** PROVIDED INFORMATION follows **
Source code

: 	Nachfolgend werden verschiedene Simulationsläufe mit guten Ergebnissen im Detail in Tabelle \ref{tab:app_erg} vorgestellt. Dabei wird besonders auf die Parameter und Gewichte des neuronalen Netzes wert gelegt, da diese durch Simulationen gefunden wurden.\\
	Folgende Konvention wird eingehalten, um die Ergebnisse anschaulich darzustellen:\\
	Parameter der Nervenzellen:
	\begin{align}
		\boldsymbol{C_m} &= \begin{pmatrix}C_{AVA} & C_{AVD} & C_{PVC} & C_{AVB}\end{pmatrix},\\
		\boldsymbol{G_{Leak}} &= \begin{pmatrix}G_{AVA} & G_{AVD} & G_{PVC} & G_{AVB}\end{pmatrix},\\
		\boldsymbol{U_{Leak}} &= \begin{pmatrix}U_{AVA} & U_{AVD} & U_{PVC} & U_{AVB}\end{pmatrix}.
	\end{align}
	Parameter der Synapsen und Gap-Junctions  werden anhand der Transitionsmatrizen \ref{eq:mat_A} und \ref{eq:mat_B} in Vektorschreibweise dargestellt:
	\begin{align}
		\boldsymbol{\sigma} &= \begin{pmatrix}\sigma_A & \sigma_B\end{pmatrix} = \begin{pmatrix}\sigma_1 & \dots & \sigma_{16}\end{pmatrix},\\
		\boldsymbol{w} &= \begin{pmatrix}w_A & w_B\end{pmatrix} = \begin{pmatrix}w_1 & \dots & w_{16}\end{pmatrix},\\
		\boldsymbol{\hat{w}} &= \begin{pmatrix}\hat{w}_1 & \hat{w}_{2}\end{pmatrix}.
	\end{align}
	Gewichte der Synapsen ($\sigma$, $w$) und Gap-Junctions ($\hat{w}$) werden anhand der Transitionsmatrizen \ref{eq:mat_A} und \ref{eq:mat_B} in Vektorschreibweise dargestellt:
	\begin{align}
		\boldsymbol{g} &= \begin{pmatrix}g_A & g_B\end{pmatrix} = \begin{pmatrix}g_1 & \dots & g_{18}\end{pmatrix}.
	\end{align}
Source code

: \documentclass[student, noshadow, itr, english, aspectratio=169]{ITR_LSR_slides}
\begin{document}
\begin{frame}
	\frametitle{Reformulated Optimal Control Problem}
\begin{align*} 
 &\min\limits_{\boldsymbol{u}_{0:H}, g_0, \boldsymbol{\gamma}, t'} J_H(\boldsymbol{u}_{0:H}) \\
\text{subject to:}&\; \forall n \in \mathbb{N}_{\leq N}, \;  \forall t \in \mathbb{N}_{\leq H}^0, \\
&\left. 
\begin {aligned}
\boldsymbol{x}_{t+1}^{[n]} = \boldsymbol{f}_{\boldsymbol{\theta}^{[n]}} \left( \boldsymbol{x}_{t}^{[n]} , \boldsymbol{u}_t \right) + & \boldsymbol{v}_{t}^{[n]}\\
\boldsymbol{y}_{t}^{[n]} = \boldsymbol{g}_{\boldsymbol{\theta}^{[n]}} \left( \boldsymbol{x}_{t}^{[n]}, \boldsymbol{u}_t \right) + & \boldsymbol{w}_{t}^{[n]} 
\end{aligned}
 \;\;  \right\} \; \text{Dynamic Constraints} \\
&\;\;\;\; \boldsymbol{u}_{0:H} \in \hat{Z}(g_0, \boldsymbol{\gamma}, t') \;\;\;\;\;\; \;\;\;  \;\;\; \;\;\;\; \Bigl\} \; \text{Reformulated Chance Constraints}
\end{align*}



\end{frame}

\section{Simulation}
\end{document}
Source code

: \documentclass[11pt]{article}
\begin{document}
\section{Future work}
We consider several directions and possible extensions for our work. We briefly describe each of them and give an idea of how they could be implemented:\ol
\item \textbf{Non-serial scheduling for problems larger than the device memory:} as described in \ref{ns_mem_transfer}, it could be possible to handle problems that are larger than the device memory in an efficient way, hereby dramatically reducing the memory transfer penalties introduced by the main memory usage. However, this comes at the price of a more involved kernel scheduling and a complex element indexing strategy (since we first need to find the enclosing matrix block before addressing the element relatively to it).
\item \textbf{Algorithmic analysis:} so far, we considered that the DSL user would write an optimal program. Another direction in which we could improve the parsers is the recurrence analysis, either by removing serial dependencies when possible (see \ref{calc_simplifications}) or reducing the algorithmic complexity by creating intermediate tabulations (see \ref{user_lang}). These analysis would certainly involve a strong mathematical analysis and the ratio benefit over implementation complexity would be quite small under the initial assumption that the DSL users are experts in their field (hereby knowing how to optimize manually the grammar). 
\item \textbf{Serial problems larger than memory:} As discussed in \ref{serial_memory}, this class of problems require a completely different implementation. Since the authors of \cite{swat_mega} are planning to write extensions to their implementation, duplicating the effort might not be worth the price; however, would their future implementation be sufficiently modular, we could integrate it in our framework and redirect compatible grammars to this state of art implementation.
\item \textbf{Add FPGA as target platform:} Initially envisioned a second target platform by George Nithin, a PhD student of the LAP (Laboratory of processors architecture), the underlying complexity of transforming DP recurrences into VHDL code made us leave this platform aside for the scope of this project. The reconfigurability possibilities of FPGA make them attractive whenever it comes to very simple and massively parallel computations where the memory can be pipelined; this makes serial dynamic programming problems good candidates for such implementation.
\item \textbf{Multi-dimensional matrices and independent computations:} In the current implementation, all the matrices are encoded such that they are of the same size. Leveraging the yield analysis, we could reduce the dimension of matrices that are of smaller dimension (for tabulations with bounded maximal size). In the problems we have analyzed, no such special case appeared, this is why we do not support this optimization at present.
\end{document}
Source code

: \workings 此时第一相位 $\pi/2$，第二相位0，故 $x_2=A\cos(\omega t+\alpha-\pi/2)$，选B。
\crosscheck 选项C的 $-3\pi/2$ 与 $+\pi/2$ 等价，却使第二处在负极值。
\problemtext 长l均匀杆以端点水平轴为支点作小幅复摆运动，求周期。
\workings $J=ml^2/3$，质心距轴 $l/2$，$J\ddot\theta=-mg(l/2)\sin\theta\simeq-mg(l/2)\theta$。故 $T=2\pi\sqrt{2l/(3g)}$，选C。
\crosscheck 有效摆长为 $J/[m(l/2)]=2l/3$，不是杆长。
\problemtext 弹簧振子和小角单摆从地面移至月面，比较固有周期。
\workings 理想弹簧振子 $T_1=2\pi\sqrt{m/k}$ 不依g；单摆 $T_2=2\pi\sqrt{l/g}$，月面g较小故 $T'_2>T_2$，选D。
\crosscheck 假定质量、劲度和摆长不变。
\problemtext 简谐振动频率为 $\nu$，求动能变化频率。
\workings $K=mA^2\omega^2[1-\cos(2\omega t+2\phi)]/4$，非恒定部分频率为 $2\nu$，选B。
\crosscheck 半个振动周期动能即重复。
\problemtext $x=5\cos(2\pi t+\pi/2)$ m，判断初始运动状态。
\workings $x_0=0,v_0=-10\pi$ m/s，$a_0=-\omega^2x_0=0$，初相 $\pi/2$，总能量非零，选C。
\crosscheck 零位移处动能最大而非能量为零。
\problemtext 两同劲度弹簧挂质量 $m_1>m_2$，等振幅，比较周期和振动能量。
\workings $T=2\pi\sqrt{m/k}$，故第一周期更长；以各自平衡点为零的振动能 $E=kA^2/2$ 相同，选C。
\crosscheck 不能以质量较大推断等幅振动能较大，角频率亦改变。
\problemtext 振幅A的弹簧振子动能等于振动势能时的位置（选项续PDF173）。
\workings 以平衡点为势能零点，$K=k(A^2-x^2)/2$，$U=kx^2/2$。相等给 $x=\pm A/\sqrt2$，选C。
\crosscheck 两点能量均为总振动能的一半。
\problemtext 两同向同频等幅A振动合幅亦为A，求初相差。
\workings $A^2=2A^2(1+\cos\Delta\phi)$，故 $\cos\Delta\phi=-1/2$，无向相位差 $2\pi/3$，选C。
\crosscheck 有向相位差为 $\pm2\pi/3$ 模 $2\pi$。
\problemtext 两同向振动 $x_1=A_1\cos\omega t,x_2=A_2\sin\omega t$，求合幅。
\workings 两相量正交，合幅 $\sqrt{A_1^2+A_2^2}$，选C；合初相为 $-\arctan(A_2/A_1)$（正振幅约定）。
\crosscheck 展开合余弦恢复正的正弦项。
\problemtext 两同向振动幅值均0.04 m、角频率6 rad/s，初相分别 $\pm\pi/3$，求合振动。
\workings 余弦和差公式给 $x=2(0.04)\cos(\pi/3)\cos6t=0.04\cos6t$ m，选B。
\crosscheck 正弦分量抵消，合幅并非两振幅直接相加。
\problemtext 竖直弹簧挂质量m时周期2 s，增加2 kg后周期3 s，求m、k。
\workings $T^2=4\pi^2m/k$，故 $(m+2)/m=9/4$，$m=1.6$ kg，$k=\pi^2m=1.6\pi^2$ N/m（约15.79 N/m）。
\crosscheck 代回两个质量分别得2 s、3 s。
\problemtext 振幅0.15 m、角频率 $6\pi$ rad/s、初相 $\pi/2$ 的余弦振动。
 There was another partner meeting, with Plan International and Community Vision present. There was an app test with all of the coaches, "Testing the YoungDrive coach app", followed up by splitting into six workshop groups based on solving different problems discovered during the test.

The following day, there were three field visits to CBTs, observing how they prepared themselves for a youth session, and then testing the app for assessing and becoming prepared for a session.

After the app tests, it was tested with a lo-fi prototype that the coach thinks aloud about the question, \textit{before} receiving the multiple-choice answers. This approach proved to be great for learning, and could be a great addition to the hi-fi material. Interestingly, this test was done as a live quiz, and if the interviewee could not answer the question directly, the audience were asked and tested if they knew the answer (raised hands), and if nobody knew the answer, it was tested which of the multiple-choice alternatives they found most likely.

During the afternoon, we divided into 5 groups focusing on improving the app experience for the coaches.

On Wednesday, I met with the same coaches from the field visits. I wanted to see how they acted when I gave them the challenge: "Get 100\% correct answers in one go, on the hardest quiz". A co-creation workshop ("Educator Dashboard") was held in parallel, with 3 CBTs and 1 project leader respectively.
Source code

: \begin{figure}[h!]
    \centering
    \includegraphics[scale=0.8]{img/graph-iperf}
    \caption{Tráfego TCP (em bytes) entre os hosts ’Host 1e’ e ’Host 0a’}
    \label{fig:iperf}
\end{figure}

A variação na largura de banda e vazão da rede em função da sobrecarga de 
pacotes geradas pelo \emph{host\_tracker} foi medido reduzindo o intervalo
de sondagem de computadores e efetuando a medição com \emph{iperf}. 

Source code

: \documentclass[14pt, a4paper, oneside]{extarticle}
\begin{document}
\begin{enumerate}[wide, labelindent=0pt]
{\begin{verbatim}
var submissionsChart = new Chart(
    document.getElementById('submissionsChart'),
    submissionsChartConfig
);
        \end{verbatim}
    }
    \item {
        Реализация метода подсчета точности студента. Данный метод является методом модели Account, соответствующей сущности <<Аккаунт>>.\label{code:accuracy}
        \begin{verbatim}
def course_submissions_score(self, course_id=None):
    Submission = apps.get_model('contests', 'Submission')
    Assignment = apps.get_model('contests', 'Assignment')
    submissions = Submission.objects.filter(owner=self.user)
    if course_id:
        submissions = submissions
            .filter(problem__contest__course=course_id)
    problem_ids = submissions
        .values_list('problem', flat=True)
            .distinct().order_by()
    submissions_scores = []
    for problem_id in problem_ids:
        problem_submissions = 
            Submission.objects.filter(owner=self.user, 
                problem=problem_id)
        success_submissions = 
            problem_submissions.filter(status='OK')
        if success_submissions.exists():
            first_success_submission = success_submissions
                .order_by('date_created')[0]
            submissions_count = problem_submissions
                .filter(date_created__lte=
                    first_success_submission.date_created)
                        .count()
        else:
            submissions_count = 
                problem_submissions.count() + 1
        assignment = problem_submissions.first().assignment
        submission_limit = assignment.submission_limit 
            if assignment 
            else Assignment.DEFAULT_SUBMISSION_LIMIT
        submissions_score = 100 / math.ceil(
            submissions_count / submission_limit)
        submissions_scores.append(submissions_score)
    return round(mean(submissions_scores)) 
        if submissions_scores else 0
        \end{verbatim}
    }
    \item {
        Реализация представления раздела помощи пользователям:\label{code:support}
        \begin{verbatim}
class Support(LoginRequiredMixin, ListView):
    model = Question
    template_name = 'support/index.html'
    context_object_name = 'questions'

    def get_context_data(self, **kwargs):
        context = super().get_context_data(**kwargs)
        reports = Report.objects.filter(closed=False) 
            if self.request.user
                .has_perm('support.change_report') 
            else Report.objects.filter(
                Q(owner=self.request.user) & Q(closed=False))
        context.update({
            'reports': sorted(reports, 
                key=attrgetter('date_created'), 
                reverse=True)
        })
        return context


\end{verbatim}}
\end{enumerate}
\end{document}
** End of PROVIDED INFORMATION **
GOAL OF THE EXERCISE
All lines above with "Constraints" in them should be returned.

SOLUTION FOR THIS EXERCISE
 \;\;  \right\} \; \text{Dynamic Constraints} \\
&\;\;\;\; \boldsymbol{u}_{0:H} \in \hat{Z}(g_0, \boldsymbol{\gamma}, t') \;\;\;\;\;\; \;\;\;  \;\;\; \;\;\;\; \Bigl\} \; \text{Reformulated Chance Constraints}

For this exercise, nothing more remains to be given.